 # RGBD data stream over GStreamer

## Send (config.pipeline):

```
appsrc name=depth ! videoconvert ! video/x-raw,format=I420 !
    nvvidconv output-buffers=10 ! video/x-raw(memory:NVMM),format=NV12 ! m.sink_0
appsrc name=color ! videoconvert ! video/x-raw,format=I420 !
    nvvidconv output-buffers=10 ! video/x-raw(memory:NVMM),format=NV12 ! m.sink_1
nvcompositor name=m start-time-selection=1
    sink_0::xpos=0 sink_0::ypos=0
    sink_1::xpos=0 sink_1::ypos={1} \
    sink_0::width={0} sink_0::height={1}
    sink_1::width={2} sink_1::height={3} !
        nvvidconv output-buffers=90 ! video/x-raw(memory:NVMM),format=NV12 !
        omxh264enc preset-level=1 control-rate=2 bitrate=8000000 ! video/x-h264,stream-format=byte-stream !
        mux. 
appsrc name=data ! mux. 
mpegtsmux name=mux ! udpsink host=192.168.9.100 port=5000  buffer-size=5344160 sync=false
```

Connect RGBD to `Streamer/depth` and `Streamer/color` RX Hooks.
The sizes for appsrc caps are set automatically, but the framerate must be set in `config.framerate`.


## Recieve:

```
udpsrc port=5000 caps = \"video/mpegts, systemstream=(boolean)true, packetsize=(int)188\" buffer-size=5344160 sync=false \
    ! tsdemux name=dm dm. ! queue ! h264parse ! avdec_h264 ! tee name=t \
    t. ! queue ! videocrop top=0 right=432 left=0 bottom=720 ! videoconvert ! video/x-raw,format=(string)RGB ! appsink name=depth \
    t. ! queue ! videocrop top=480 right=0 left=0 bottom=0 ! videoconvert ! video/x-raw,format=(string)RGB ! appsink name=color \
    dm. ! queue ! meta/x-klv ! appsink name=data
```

* * * * * * * * *

▶ EXERCISE OBJECTIVE
Please report the number of lines in the listing that include "depth", and add nothing to it.

▶ SOLUTION FOR THIS EXERCISE
3